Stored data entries
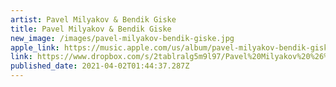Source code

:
 ```yaml
---
artist: Pavel Milyakov & Bendik Giske
title: Pavel Milyakov & Bendik Giske
new_image: /images/pavel-milyakov-bendik-giske.jpg
apple_link: https://music.apple.com/us/album/pavel-milyakov-bendik-giske/1551418892
link: https://www.dropbox.com/s/2tablralg5m9l97/Pavel%20Milyakov%20%26%20Bendik%20Giske.zip?dl=1
published_date: 2021-04-02T01:44:37.287Z
---
```

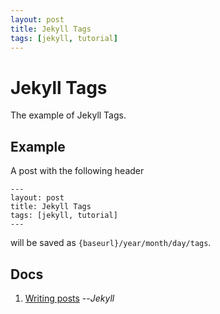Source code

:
 ```yaml
---
layout: post
title: Jekyll Tags
tags: [jekyll, tutorial]
---
```


# Jekyll Tags
The example of Jekyll Tags.

## Example
A post with the following header
```
---
layout: post
title: Jekyll Tags
tags: [jekyll, tutorial]
---
```
will be saved as `{baseurl}/year/month/day/tags`. 

## Docs
1. [Writing posts](https://jekyllrb.com/docs/posts/) --*Jekyll*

▸ **Your task**
If a line in the entries above contains "https", report it.

▸ **Solution to the problem**
apple_link: https://music.apple.com/us/album/pavel-milyakov-bendik-giske/1551418892
link: https://www.dropbox.com/s/2tablralg5m9l97/Pavel%20Milyakov%20%26%20Bendik%20Giske.zip?dl=1
1. [Writing posts](https://jekyllrb.com/docs/posts/) --*Jekyll*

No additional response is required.